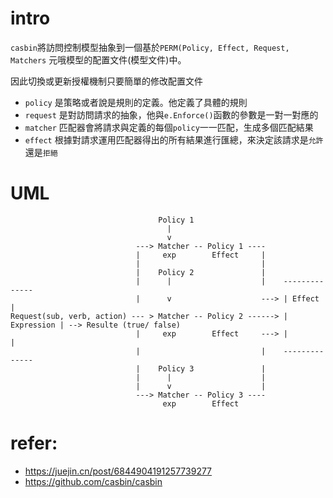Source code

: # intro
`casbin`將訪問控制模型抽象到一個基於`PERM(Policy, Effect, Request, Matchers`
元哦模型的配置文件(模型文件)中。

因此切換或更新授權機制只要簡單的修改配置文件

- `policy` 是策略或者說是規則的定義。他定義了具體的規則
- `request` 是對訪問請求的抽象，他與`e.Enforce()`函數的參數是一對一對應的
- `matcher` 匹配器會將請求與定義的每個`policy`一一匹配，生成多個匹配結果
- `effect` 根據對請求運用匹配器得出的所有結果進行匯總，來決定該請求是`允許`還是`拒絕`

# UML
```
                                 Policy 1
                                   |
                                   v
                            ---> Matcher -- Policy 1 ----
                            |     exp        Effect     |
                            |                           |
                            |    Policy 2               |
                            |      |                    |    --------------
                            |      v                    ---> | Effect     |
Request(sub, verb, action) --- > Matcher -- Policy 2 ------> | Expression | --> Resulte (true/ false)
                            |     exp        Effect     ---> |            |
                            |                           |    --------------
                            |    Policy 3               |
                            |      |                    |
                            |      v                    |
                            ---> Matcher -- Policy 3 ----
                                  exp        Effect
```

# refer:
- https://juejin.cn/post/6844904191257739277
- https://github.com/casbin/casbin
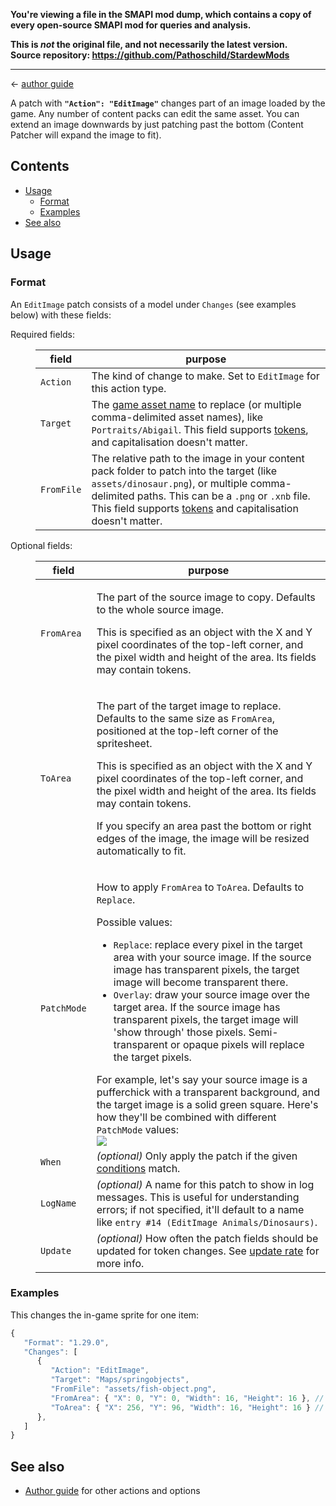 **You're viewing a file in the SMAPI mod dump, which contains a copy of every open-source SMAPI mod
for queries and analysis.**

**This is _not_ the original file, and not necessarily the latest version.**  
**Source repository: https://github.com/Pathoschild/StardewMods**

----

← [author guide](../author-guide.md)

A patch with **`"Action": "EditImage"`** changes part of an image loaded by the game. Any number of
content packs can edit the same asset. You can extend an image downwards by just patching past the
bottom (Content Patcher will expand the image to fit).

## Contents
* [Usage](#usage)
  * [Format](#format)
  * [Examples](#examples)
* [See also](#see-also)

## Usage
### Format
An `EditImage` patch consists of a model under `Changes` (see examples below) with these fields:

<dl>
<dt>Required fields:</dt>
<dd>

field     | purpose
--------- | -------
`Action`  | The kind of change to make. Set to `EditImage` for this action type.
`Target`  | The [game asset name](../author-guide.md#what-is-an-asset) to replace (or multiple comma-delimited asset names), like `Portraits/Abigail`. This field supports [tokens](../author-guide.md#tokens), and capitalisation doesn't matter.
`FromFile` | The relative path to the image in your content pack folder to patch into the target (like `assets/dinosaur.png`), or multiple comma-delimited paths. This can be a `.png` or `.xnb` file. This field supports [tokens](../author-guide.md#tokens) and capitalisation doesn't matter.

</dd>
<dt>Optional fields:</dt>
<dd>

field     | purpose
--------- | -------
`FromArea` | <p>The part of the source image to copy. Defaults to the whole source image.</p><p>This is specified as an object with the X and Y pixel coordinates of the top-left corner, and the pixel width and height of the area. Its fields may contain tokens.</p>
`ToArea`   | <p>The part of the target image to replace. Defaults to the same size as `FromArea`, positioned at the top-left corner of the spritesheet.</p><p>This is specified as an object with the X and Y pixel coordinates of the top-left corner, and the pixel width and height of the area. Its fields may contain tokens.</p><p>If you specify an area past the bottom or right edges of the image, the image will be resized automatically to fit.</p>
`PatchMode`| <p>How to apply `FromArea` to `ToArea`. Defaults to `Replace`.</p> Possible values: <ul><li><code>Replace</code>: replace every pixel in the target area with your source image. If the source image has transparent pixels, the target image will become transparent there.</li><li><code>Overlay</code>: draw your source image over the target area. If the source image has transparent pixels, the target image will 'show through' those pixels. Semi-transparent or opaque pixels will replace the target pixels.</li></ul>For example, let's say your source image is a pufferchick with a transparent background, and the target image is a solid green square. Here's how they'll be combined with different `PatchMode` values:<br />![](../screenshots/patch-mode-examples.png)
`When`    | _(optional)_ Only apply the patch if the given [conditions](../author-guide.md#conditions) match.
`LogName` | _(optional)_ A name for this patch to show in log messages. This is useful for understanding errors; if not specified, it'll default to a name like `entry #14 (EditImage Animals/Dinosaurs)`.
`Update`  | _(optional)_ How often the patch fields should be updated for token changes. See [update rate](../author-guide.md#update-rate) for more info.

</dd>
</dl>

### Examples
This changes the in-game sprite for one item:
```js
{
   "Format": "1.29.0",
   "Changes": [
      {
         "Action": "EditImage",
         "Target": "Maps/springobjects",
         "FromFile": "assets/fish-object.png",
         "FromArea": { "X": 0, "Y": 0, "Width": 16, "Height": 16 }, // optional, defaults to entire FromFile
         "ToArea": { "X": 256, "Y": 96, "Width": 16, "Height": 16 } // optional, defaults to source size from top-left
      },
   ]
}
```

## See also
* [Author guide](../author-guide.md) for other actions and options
============
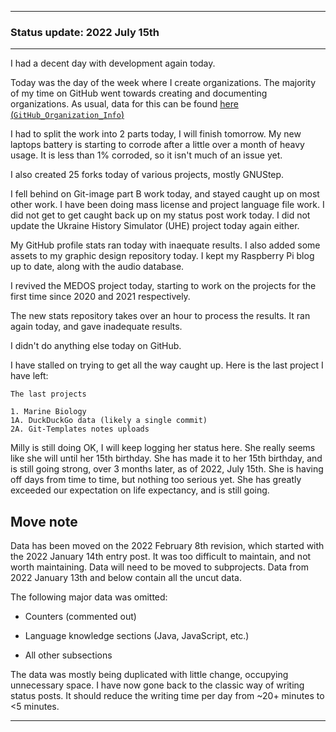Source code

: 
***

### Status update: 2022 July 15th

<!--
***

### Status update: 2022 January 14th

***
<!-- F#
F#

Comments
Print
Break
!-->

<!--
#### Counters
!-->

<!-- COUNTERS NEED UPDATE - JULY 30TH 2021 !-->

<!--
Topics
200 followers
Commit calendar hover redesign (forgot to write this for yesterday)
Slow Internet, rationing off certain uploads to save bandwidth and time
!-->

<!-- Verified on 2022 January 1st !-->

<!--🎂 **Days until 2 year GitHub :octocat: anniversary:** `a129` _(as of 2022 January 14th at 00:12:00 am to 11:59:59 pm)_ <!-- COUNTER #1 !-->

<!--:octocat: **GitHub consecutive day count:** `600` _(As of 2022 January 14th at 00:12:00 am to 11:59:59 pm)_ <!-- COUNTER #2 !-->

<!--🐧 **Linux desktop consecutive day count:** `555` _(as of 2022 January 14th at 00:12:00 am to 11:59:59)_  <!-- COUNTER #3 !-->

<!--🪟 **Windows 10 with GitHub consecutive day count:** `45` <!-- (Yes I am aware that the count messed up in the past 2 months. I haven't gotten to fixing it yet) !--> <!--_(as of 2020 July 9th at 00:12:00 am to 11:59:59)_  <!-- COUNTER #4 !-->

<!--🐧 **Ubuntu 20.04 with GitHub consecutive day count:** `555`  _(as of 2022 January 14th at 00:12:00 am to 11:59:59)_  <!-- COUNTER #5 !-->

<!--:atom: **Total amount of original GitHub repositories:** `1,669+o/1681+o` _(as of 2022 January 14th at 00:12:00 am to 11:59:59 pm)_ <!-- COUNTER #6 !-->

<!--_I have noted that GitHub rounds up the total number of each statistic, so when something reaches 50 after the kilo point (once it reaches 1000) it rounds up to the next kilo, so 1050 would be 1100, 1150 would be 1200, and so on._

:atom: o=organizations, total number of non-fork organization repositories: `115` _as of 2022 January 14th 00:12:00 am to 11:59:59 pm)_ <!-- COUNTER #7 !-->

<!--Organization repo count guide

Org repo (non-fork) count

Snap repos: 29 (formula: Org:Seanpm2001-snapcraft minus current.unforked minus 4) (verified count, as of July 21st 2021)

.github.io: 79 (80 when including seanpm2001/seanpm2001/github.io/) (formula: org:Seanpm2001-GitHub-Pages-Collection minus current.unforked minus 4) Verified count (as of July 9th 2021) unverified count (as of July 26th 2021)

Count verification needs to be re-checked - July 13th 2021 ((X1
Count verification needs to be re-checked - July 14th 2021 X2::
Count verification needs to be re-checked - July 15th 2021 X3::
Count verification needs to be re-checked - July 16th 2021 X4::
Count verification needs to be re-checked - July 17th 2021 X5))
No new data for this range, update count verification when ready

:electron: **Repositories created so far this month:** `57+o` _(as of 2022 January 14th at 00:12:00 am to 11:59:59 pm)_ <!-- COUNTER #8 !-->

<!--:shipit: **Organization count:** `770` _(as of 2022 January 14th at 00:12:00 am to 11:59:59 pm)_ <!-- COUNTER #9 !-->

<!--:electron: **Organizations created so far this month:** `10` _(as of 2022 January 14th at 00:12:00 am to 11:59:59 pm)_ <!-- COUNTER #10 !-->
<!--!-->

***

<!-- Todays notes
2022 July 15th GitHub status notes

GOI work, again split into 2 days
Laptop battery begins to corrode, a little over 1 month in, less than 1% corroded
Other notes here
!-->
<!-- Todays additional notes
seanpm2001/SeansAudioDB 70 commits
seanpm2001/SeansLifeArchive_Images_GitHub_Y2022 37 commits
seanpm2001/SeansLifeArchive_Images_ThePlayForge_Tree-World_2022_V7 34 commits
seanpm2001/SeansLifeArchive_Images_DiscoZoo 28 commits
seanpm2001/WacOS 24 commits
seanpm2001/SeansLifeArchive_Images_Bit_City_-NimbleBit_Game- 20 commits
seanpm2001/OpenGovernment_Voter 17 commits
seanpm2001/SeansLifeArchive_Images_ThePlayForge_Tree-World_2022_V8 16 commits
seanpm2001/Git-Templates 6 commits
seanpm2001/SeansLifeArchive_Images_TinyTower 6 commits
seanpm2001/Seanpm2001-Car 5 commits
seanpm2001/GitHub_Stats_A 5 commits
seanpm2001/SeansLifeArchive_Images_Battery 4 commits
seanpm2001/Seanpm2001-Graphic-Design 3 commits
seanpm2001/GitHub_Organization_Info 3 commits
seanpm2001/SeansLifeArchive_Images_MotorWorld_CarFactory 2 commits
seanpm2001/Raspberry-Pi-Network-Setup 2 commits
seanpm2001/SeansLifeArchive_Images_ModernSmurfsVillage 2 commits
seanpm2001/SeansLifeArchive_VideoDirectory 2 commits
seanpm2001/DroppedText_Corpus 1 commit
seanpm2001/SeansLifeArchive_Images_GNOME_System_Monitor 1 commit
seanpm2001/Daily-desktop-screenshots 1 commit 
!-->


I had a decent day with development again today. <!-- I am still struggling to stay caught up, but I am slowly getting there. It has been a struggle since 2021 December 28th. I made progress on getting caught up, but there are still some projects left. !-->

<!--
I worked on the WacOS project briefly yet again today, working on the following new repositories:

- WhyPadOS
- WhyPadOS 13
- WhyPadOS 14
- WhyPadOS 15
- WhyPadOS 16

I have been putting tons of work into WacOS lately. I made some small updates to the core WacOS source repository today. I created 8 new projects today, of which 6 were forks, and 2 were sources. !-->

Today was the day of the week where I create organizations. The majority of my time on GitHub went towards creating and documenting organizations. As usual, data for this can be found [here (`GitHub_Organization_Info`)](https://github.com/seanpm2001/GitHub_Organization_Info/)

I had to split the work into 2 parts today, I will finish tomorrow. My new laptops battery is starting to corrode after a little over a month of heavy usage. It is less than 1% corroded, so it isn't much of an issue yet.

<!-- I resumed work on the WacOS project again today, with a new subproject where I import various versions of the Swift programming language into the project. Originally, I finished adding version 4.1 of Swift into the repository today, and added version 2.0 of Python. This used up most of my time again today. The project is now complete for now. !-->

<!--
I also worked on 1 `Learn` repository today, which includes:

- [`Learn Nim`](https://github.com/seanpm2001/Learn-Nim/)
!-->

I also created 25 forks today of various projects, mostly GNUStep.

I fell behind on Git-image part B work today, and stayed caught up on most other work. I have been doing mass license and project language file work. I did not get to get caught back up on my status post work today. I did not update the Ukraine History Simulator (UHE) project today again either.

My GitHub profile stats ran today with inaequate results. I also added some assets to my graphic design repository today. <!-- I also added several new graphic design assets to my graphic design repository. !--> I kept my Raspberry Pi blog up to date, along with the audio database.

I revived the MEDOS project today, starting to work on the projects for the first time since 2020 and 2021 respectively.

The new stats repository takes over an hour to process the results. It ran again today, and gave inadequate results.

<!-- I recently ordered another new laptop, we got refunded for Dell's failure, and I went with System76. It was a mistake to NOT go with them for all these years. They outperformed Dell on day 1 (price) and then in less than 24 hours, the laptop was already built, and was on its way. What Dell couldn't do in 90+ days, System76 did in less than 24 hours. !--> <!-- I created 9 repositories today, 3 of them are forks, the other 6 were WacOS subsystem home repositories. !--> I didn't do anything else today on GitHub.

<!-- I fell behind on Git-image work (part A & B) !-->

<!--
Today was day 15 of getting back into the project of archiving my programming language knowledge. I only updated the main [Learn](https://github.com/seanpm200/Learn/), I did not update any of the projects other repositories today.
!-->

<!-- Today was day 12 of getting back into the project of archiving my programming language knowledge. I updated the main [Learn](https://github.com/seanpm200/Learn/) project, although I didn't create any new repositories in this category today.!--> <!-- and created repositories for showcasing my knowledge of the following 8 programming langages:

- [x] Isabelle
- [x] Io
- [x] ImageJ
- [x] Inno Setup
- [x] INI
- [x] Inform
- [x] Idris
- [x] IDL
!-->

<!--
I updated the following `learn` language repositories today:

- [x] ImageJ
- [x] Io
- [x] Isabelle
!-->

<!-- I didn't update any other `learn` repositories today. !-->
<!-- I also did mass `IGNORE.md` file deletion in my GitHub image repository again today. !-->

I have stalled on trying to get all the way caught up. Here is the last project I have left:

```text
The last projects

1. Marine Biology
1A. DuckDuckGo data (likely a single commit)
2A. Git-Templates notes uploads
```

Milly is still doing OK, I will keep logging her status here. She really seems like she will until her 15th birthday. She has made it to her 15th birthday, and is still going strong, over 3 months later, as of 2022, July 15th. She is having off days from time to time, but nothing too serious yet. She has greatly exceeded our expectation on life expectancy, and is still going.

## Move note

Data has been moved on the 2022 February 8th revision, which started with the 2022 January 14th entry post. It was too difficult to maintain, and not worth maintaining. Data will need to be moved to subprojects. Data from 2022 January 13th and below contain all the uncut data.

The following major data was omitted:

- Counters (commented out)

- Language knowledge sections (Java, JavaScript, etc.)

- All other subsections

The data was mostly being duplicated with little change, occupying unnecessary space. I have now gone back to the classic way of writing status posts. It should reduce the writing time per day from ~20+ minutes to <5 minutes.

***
============
• **TASK TO CARRY OUT**: Could the stretch from the line with "open-source SMAPI mod" through the line with "The [game asset" in the listing above be restated word for word, minus the pictures?

• **REPLY**:
 **You're viewing a file in the SMAPI mod dump, which contains a copy of every open-source SMAPI mod
for queries and analysis.**

**This is _not_ the original file, and not necessarily the latest version.**  
**Source repository: https://github.com/Pathoschild/StardewMods**

----

← [author guide](../author-guide.md)

A patch with **`"Action": "EditImage"`** changes part of an image loaded by the game. Any number of
content packs can edit the same asset. You can extend an image downwards by just patching past the
bottom (Content Patcher will expand the image to fit).

## Contents
* [Usage](#usage)
  * [Format](#format)
  * [Examples](#examples)
* [See also](#see-also)

## Usage
### Format
An `EditImage` patch consists of a model under `Changes` (see examples below) with these fields:

<dl>
<dt>Required fields:</dt>
<dd>

field     | purpose
--------- | -------
`Action`  | The kind of change to make. Set to `EditImage` for this action type.
`Target`  | The [game asset name](../author-guide.md#what-is-an-asset) to replace (or multiple comma-delimited asset names), like `Portraits/Abigail`. This field supports [tokens](../author-guide.md#tokens), and capitalisation doesn't matter.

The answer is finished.